#### Data to process

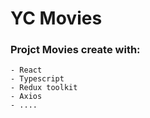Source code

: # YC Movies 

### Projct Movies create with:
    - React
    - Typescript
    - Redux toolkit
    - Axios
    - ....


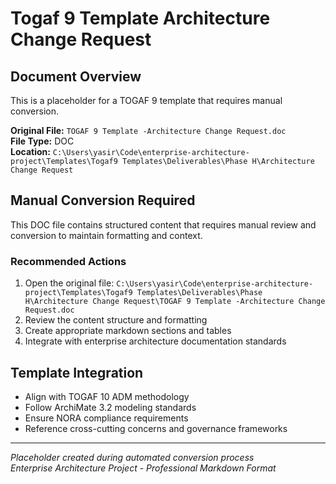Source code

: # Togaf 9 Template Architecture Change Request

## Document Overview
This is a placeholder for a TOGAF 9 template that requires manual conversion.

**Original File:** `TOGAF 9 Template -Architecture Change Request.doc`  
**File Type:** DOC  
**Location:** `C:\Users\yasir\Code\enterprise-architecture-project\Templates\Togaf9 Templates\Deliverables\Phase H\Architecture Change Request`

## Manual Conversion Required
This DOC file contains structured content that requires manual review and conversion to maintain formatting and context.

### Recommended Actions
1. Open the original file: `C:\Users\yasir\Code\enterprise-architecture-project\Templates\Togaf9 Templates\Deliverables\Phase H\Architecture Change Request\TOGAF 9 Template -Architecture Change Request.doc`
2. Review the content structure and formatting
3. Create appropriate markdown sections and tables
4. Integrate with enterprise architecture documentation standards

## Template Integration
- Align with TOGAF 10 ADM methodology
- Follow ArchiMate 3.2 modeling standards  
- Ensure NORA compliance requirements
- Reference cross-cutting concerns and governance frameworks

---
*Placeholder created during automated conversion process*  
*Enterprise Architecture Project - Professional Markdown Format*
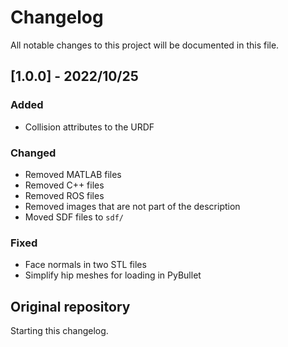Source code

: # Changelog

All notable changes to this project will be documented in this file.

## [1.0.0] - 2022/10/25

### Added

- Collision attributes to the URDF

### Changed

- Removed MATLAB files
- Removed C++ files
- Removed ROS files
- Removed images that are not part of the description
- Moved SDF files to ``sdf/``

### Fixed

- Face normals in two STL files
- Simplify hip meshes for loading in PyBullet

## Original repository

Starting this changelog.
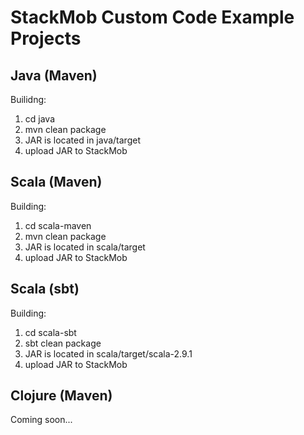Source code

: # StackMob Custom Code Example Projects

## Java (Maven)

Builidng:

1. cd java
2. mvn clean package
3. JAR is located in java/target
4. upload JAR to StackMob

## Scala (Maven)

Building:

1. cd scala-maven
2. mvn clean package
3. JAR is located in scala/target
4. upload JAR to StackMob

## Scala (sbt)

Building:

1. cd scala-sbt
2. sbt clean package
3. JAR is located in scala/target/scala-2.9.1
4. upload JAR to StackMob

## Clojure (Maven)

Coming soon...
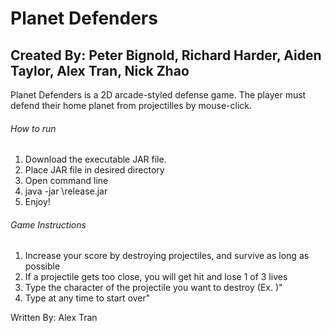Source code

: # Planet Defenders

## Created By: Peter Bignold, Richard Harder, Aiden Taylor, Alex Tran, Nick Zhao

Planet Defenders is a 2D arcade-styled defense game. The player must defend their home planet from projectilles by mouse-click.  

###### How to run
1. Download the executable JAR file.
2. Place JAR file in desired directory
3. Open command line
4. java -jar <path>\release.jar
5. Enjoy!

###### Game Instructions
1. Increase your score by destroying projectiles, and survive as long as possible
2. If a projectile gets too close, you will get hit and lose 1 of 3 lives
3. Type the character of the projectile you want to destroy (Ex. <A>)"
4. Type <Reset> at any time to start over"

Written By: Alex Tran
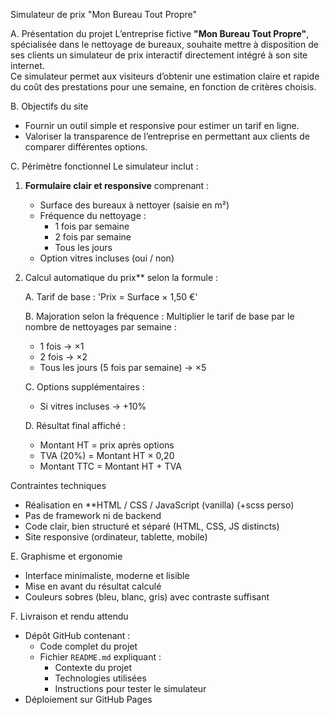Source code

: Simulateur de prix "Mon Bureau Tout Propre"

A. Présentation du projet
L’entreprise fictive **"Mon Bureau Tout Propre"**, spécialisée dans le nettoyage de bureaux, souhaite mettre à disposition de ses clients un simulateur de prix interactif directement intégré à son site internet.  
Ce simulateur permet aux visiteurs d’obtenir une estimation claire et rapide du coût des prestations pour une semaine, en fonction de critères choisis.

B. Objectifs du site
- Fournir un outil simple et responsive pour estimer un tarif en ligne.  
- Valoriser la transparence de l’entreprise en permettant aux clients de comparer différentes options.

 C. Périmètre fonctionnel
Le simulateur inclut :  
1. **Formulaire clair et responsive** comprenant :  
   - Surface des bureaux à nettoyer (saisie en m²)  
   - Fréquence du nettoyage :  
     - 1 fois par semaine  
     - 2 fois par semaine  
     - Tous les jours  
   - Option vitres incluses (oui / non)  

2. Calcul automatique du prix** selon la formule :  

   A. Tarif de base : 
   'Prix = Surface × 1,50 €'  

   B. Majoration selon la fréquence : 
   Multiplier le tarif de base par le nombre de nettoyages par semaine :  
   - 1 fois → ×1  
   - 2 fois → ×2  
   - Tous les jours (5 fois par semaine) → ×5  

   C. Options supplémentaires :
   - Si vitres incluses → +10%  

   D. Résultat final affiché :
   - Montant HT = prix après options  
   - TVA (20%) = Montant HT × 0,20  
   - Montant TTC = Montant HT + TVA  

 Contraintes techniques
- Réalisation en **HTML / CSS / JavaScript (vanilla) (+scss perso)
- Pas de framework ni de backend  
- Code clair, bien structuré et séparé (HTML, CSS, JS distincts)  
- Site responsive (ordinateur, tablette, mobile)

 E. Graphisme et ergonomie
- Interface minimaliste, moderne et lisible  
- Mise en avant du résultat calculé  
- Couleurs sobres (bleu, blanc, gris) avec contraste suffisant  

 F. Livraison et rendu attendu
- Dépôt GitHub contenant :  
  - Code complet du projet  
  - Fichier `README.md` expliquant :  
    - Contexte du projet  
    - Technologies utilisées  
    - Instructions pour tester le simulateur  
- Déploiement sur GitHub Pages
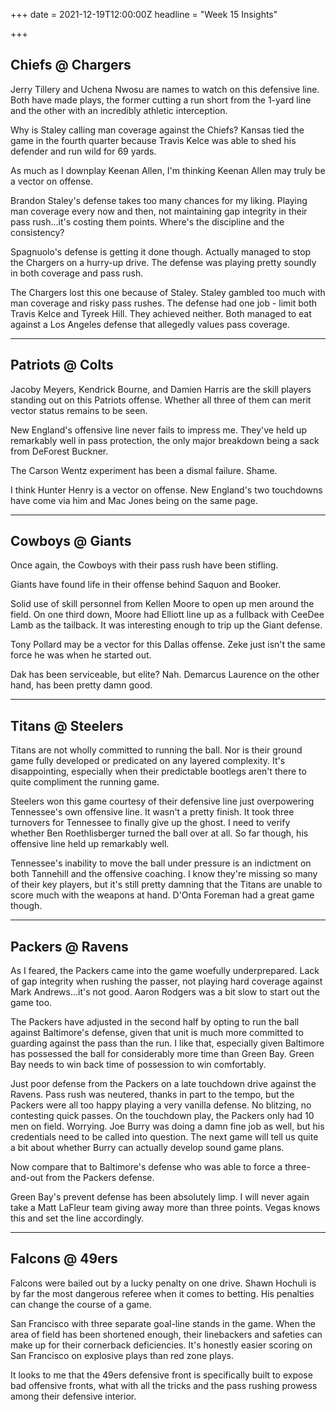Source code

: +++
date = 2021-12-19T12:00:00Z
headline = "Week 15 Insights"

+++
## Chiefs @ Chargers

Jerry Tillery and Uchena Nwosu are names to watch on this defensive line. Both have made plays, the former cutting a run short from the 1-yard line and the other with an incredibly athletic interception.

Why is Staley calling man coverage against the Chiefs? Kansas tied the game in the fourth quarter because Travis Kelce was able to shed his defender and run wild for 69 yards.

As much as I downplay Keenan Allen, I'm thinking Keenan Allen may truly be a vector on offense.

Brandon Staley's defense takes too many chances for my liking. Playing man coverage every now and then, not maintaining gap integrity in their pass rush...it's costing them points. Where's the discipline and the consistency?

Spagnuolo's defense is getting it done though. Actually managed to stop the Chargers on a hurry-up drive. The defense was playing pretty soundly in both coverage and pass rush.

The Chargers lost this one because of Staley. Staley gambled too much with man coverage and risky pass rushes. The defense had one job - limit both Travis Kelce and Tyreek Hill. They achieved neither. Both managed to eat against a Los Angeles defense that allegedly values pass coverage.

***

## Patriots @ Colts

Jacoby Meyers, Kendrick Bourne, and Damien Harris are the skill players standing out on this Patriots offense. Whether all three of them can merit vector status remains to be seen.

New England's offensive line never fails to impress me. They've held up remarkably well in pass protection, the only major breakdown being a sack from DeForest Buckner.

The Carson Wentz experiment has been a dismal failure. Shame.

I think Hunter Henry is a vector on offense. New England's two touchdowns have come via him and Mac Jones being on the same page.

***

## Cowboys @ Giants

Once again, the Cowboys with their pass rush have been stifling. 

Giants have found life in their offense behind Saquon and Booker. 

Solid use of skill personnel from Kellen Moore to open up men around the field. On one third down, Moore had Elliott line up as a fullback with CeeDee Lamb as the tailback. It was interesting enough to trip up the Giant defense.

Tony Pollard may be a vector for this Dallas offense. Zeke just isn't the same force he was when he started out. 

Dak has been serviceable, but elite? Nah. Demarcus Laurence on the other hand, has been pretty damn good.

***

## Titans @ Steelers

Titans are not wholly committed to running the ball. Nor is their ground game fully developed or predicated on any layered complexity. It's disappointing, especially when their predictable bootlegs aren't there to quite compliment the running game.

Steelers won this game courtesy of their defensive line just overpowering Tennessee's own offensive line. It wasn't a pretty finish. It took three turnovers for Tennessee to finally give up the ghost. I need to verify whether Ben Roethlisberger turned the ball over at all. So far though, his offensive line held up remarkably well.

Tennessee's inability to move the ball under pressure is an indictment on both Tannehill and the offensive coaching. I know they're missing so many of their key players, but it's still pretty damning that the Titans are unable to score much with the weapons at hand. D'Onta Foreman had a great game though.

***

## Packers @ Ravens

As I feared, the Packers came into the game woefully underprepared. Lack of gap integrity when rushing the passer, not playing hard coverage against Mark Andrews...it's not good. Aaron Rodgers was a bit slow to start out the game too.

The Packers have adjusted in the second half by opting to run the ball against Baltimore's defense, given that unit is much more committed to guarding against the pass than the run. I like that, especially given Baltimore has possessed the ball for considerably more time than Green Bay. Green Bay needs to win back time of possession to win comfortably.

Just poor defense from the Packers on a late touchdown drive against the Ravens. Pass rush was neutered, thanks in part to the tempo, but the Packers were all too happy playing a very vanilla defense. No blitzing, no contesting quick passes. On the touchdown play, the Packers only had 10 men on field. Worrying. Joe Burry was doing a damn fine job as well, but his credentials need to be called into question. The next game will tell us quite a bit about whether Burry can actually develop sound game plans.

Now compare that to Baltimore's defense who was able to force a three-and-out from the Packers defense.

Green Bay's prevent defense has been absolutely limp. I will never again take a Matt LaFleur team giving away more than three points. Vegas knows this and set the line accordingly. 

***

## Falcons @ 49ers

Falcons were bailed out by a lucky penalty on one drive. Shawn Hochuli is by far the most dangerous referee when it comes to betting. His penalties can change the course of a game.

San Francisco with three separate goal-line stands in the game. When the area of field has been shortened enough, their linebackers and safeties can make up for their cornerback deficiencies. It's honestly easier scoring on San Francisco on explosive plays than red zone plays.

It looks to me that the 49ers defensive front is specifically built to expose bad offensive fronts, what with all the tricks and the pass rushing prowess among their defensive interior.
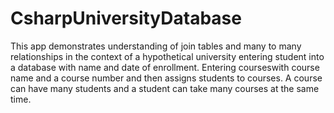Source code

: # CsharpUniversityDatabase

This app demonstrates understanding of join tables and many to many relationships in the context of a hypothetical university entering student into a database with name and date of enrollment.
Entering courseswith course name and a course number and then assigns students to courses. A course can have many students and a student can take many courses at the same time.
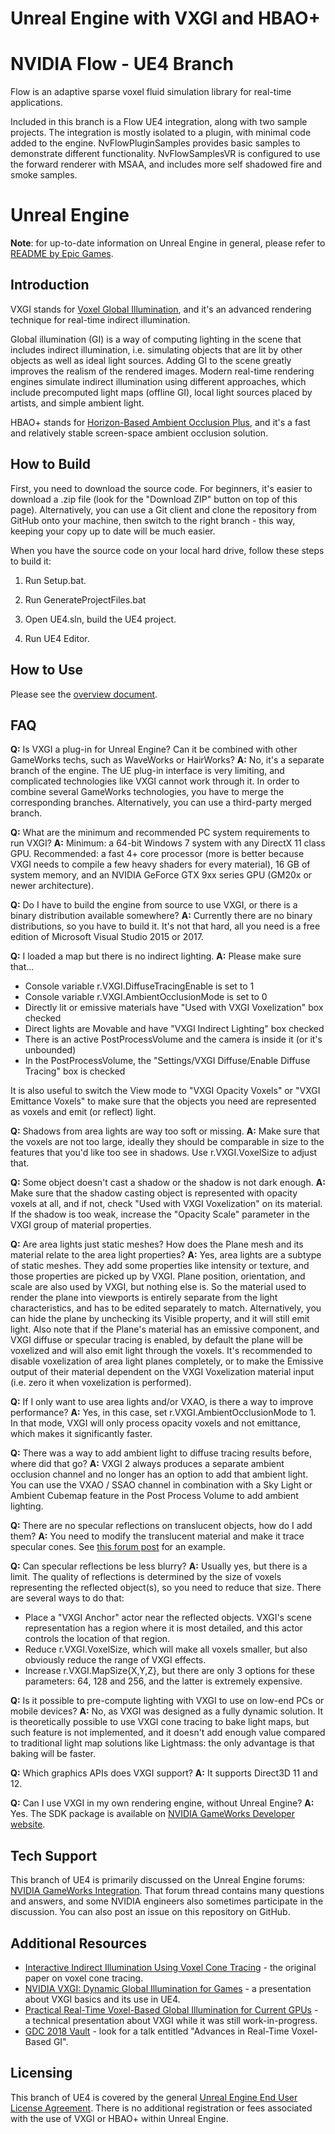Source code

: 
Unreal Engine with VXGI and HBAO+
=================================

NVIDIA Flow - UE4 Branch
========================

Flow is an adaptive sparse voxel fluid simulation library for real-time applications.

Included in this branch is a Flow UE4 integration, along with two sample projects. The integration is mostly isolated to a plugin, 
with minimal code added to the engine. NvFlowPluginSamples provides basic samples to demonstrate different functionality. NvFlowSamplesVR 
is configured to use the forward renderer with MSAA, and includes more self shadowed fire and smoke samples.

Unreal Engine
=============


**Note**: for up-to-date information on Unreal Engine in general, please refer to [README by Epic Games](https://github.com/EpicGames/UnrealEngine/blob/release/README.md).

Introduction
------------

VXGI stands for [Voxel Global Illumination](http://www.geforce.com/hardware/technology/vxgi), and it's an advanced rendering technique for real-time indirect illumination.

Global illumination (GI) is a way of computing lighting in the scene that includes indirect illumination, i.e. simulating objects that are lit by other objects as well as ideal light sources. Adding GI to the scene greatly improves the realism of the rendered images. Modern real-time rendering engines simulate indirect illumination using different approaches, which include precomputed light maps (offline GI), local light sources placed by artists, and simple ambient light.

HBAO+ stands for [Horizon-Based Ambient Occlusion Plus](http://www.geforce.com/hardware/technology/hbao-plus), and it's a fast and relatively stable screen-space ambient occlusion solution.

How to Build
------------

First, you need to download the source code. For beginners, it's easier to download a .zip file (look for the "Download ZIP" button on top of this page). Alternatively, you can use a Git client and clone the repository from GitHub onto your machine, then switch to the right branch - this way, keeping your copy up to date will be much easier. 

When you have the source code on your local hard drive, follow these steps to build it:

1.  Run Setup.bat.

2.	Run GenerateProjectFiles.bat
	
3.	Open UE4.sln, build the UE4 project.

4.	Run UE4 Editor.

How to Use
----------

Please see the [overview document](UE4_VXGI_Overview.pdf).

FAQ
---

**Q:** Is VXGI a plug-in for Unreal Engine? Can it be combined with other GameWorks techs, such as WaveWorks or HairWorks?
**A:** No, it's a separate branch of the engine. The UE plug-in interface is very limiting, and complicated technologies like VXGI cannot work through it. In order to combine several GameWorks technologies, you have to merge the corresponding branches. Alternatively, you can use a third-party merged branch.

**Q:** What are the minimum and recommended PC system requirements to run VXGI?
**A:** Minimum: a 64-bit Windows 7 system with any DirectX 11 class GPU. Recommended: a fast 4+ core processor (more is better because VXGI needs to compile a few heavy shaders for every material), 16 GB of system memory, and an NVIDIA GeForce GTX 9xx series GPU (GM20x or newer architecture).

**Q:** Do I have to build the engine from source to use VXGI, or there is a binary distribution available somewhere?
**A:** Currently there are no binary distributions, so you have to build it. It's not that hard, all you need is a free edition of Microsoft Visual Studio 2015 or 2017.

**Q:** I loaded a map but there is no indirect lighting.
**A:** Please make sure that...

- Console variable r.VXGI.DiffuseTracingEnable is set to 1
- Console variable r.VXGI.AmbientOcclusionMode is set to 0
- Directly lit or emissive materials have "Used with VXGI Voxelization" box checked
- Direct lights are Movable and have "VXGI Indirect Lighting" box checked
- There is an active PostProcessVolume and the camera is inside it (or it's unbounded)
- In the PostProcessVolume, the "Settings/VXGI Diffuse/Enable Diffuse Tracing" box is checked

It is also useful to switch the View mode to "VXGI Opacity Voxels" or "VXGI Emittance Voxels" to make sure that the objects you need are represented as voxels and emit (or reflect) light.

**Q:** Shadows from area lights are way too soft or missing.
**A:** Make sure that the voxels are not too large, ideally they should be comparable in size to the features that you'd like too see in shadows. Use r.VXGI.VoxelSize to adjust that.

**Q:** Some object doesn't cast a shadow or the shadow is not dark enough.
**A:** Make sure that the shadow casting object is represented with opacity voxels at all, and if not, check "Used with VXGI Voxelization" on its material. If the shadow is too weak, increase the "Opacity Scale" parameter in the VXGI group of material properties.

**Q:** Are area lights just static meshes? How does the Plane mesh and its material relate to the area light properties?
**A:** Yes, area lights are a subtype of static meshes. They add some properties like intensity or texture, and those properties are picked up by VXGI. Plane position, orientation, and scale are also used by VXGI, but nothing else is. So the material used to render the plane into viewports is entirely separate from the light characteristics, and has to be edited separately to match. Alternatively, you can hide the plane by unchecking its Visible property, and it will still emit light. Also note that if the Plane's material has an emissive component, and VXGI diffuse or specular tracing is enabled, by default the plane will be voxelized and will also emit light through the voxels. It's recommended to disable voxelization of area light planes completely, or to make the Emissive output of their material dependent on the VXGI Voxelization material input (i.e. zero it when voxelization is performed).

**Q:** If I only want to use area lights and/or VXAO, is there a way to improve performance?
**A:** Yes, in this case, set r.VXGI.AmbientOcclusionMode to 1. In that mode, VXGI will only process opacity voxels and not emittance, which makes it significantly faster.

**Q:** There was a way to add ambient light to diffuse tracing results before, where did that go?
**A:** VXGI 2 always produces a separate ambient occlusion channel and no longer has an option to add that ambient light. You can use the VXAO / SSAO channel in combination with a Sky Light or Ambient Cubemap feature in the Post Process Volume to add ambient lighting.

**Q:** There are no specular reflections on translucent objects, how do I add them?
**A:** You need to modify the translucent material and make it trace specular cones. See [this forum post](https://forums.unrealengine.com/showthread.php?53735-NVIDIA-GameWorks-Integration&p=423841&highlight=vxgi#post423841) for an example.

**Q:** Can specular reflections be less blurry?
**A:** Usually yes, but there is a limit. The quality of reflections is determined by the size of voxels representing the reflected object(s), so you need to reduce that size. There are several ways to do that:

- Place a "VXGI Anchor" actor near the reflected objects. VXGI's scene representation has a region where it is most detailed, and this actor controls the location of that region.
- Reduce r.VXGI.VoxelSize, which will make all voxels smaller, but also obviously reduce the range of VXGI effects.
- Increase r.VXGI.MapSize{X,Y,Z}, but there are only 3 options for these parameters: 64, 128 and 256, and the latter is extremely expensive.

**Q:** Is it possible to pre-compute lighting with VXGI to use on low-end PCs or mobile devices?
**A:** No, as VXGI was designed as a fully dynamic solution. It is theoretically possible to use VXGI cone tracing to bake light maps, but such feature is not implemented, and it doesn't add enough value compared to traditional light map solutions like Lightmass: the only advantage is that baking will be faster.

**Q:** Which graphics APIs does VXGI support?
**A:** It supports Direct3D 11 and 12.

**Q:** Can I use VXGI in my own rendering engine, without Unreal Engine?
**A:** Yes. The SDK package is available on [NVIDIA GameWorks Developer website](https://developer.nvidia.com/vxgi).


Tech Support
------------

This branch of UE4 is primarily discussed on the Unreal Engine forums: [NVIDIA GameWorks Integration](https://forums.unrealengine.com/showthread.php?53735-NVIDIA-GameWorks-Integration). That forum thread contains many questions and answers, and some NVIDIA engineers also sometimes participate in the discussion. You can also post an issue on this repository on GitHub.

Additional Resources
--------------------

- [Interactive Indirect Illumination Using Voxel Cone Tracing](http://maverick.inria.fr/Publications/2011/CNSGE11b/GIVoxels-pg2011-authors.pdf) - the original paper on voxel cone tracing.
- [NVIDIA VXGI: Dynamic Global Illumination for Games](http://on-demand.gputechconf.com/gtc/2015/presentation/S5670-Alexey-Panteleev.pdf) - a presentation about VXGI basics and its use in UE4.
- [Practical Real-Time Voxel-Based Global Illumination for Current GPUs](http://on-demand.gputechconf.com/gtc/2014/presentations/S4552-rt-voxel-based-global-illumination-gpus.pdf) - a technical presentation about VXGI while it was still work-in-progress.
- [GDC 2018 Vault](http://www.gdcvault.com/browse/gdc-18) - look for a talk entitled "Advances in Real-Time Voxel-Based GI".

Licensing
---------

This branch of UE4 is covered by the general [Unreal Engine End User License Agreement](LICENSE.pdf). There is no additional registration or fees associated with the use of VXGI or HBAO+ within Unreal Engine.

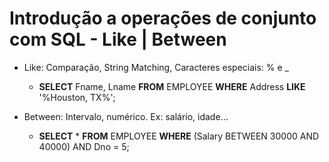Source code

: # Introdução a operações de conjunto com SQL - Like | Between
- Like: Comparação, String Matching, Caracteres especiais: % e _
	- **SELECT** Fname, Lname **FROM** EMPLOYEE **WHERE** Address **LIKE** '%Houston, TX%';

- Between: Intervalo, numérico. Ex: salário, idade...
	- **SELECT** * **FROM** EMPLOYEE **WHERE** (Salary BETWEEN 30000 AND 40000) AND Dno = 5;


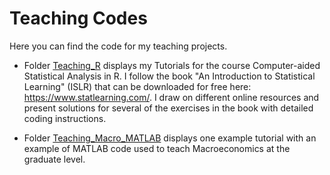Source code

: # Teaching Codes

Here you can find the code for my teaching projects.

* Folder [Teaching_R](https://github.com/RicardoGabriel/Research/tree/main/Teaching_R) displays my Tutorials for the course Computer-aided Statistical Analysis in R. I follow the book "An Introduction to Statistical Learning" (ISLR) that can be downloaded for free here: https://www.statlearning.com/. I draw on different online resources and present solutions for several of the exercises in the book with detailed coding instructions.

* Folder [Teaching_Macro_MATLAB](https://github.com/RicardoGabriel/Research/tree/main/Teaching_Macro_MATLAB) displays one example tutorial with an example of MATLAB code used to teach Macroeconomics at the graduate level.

########

# [Exercise objective]
Copy out exactly, with no pictures, the lines of the data from the first one through the line bearing "1. Open the".

# [Solution to this task]
Source code

: # YC Movies 

### Projct Movies create with:
    - React
    - Typescript
    - Redux toolkit
    - Axios
    - ....


Source code

: # Togaf 9 Template Architecture Change Request

## Document Overview
This is a placeholder for a TOGAF 9 template that requires manual conversion.

**Original File:** `TOGAF 9 Template -Architecture Change Request.doc`  
**File Type:** DOC  
**Location:** `C:\Users\yasir\Code\enterprise-architecture-project\Templates\Togaf9 Templates\Deliverables\Phase H\Architecture Change Request`

## Manual Conversion Required
This DOC file contains structured content that requires manual review and conversion to maintain formatting and context.

### Recommended Actions
1. Open the original file: `C:\Users\yasir\Code\enterprise-architecture-project\Templates\Togaf9 Templates\Deliverables\Phase H\Architecture Change Request\TOGAF 9 Template -Architecture Change Request.doc`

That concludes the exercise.